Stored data
-------------------------

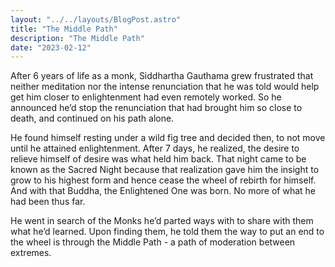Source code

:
 ```yaml
---
layout: "../../layouts/BlogPost.astro"
title: "The Middle Path"
description: "The Middle Path"
date: "2023-02-12"
---
```



After 6 years of life as a monk, Siddhartha Gauthama grew frustrated that neither meditation nor the intense renunciation that he was told would help get him closer to enlightenment had even remotely worked. So he announced he’d stop the renunciation that had brought him so close to death, and continued on his path alone. 


He found himself resting under a wild fig tree and decided then, to not move until he attained enlightenment. After 7 days, he realized, the desire to relieve himself of desire was what held him back. That night came to be known as the Sacred Night because that realization gave him the insight to grow to his highest form and hence cease the wheel of rebirth for himself. And with that Buddha, the Enlightened One was born. No more of what he had been thus far.


He went in search of the Monks he’d parted ways with to share with them what he’d learned. Upon finding them, he told them the way to put an end to the wheel is through the Middle Path - a path of moderation between extremes.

-------------------------

Only lines containing the string "Middle" are needed. Pull each of them out of the records above.

title: "The Middle Path"
description: "The Middle Path"
He went in search of the Monks he’d parted ways with to share with them what he’d learned. Upon finding them, he told them the way to put an end to the wheel is through the Middle Path - a path of moderation between extremes.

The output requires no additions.